Why isn’t there a similar system in the UK? The petrol dispensers can’t be that different. I can only assume the ratchet mechanism has been removed for the UK market.

Things are always being changed ‘to suit the UK market’. This normally means removing the taste, strength or functionality of something before we can be trusted with it. For example, it was only recently that the Heineken sold in the UK started to bear any relationship at all to the Heineken sold in almost every other country of the world. I could give you other examples but they all seem to be booze-related and you might start to wonder about me.

So, back to petrol pumps and the fact that we have to stand there like dorks when filling up the car.

I’ve found a way round it.

I have. I have overcome the senseless petrol forecourt tyranny enforced upon us by the ruthless Petrol Retailers Association working in collusion with their arrogant Whitehall overlords.

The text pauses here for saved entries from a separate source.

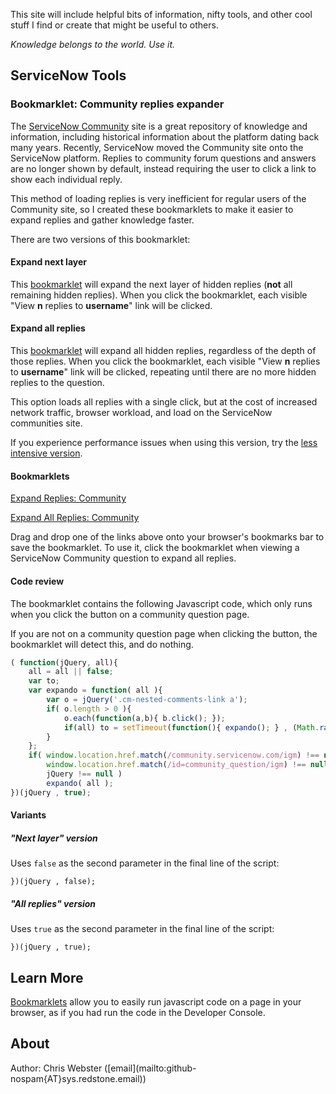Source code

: This site will include helpful bits of information, nifty tools, and other cool stuff I find or create that might be useful to others.

_Knowledge belongs to the world. Use it._

## ServiceNow Tools

### Bookmarklet: Community replies expander
The [ServiceNow Community](https://community.servicenow.com) site is a great repository of knowledge and information, including historical information about the platform dating back many years. Recently, ServiceNow moved the Community site onto the ServiceNow platform. Replies to community forum questions and answers are no longer shown by default, instead requiring the user to click a link to show each individual reply.

This method of loading replies is very inefficient for regular users of the Community site, so I created these bookmarklets to make it easier to expand replies and gather knowledge faster.

There are two versions of this bookmarklet: 

#### Expand next layer
This [bookmarklet](#learn-more) will expand the next layer of hidden replies (__not__ all remaining hidden replies). 
When you click the bookmarklet, each visible "View __n__ replies to __username__" link will be clicked.

#### Expand all replies
This [bookmarklet](#learn-more) will expand all hidden replies, regardless of the depth of those replies. 
When you click the bookmarklet, each visible "View __n__ replies to __username__" link will be clicked, repeating until there are no more hidden replies to the question.

This option loads all replies with a single click, but at the cost of increased network traffic, browser workload, and load on the ServiceNow communities site. 

If you experience performance issues when using this version, try the [less intensive version](#expand-next-layer).

#### Bookmarklets

[Expand Replies: Community](javascript:(%20function(jQuery%2C%20all)%7Ball%20%3D%20all%20%7C%7C%20false%3Bvar%20to%3Bvar%20expando%20%3D%20function(%20all%20)%7Bvar%20o%20%3D%20jQuery('.cm-nested-comments-link%20a')%3Bif(%20o.length%20%3E%200%20)%7Bo.each(function(a%2Cb)%7B%20b.click()%3B%20%7D)%3Bif(all)%20to%20%3D%20setTimeout(function()%7B%20expando()%3B%20%7D%20%2C%20(Math.random()%20*%201000)%20%2B%201500%20)%3B%7D%7D%3Bif(%20window.location.href.match(%2Fcommunity.servicenow.com%2Figm)%20!%3D%3D%20null%20%26%26window.location.href.match(%2Fid%3Dcommunity_question%2Figm)%20!%3D%3D%20null%20%26%26jQuery%20!%3D%3D%20null%20)expando(%20all%20)%3B%7D)(jQuery%20%2C%20false)%3B)

[Expand All Replies: Community](javascript:(%20function(jQuery%2C%20all)%7Ball%20%3D%20all%20%7C%7C%20false%3Bvar%20to%3Bvar%20expando%20%3D%20function(%20all%20)%7Bvar%20o%20%3D%20jQuery('.cm-nested-comments-link%20a')%3Bif(%20o.length%20%3E%200%20)%7Bo.each(function(a%2Cb)%7B%20b.click()%3B%20%7D)%3Bif(all)%20to%20%3D%20setTimeout(function()%7B%20expando()%3B%20%7D%20%2C%20(Math.random()%20*%201000)%20%2B%201500%20)%3B%7D%7D%3Bif(%20window.location.href.match(%2Fcommunity.servicenow.com%2Figm)%20!%3D%3D%20null%20%26%26window.location.href.match(%2Fid%3Dcommunity_question%2Figm)%20!%3D%3D%20null%20%26%26jQuery%20!%3D%3D%20null%20)expando(%20all%20)%3B%7D)(jQuery%20%2C%20true)%3B)

Drag and drop one of the links above onto your browser's bookmarks bar to save the bookmarklet. To use it, click the bookmarklet when viewing a ServiceNow Community question to expand all replies.

#### Code review
The bookmarklet contains the following Javascript code, which only runs when you click the button on a community question page.

If you are not on a community question page when clicking the button, the bookmarklet will detect this, and do nothing.
```js
( function(jQuery, all){ 
    all = all || false;
    var to;
    var expando = function( all ){
        var o = jQuery('.cm-nested-comments-link a');
        if( o.length > 0 ){
            o.each(function(a,b){ b.click(); });
            if(all) to = setTimeout(function(){ expando(); } , (Math.random() * 1000) + 1500 );
        }  
    };
    if( window.location.href.match(/community.servicenow.com/igm) !== null && 
        window.location.href.match(/id=community_question/igm) !== null && 
        jQuery !== null ) 
        expando( all );
})(jQuery , true);
```
#### Variants
##### "Next layer" version
Uses `false` as the second parameter in the final line of the script:
```
})(jQuery , false);
```

##### "All replies" version
Uses `true` as the second parameter in the final line of the script:
```
})(jQuery , true);
```

## Learn More
[Bookmarklets](https://en.wikipedia.org/wiki/Bookmarklet) allow you to easily run javascript code on a page in your browser, as if you had run the code in the Developer Console. 

## About
Author: Chris Webster ([email](mailto:github-nospam{AT}sys.redstone.email<Chris Webster>))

I just hit upon the idea of using a tennis ball. We keep some in the boot to throw for the dog. You just jam the tennis ball between the trigger and the trigger guard, then go off and explore your new-found freedom while the tank fills up.

I can’t tell you how happy this discovery had made me.

The first time I tried out the idea I immediately wondered what to do with the time that was now mine. I know – wash the windscreen. Trouble was, there was no bucket of soapy water with a sponge in it. Perhaps that’s another thing you only get in the States. There were no paper towels, either. The only thing I could put to use was a pair of flimsy see-through gloves. What could I possibly do with them? No idea.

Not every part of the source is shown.